Als „perfide“ wertete Lademann Berichte, wonach der Lebensmitteleinzelhandel vorgestellte innovative Produktionsansätze einzelner Unternehmen auf die lange Bank schiebe, zwischenzeitlich die Innovation kopiere und über seine Handelsmarken dann in den Verkauf gebe.
Marktbeherrschung anerkennen
Gleichzeitig übte der Experte deutliche Kritik am Bundeskartellamt. Dieses habe bis heute die Marktbeherrschung nicht anerkannt und gehe nicht dagegen vor. Auch von einer gerichtlichen Klage habe die Behörde bislang abgesehen, kritisierte Lademann.
Aus seiner Sicht funktioniert das 2021 in Kraft getretene Agrarorganisationen-und-Lieferketten-Gesetz (AgrarOLkG), das unfaire Handelspraktiken verhindern solle, „eher nur eingeschränkt“. Der Hochschulprofessor mahnte hier Anpassungen beziehungsweise eine Korrektur an. Aus Angst vor einer Auslistung verzichteten viele Lieferanten auf eine Klage, obwohl sich der LEH nicht rechtskonform verhalte.

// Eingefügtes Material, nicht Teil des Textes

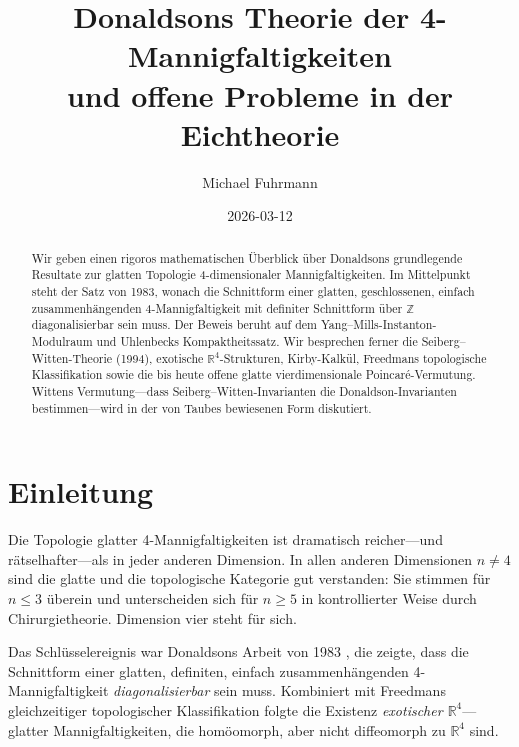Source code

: \documentclass[12pt,a4paper]{amsart}
\theoremstyle{definition}
\theoremstyle{remark}
\newcommand{\ZZ}{\mathbb{Z}}
\newcommand{\RR}{\mathbb{R}}
\begin{document}
\begin{abstract}
Wir geben einen rigoros mathematischen Überblick über Donaldsons
grundlegende Resultate zur glatten Topologie 4-dimensionaler Mannigfaltig\-keiten.
Im Mittelpunkt steht der Satz von 1983, wonach die Schnittform einer
glatten, geschlossenen, einfach zusammenhängenden 4-Mannigfaltigkeit mit
definiter Schnittform über $\ZZ$ diagonalisierbar sein muss.
Der Beweis beruht auf dem Yang--Mills-Instanton-Modulraum und
Uhlenbecks Kompaktheits\-satz.
Wir besprechen ferner die Seiberg--Witten-Theorie (1994), exotische
$\RR^4$-Strukturen, Kirby-Kalkül, Freedmans topologische Klassifikation
sowie die bis heute offene glatte vierdimensionale Poincaré-Vermutung.
Wittens Vermutung---dass Seiberg--Witten-Invarianten die
Donaldson-Invarianten bestimmen---wird in der von Taubes bewiesenen
Form diskutiert.
\end{abstract}

\title{Donaldsons Theorie der 4-Mannigfaltigkeiten\\
\large und offene Probleme in der Eichtheorie}

\author{Michael Fuhrmann}
\address{Specialist Mathematics Project, Build 169}
\date{2026-03-12}

\maketitle
\tableofcontents

\section{Einleitung}

Die Topologie glatter 4-Mannigfaltigkeiten ist dramatisch reicher---und
rätselhafter---als in jeder anderen Dimension.  In allen anderen Dimensionen
$n \neq 4$ sind die glatte und die topologische Kategorie gut verstanden:
Sie stimmen für $n \le 3$ überein und unterscheiden sich für $n \ge 5$ in
kontrollierter Weise durch Chirurgietheorie.  Dimension vier steht für sich.

Das Schlüsselereignis war Donaldsons Arbeit von 1983 \cite{Donaldson1983},
die zeigte, dass die Schnittform einer glatten, definiten, einfach
zusammenhängenden 4-Mannigfaltigkeit \emph{diagonalisierbar} sein muss.
Kombiniert mit Freedmans gleichzeitiger topologischer Klassifikation
\cite{Freedman1982} folgte die Existenz \emph{exotischer $\RR^4$}---glatter
Mannigfaltigkeiten, die homöomorph, aber nicht diffeomorph zu $\RR^4$ sind.
\end{document}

Der AEF-Vorsitzende Sven Guericke befürchtet für die Zukunft aufgrund des vom Handel ausgeübten Preisdrucks und dessen Erwartungen an die Lieferanten eine noch stärkere Konzentration auf Erzeugerseite. „Der Strukturwandel der Branche ist auch hier bedauerlicherweise durch Konsolidierungsprozesse bestimmt. Eine immer kleiner werdende Zahl von Handelsunternehmen übe damit immer größeren Einfluss auf die Wertschöpfungsketten des Agribusiness-Sektors aus, sagte Guericke. Er monierte, dass hohe Auflagen sowie Einkommens- und Sozialstandards hierzulande dann häufig zu einer Produktionsverlagerung ins Ausland führten.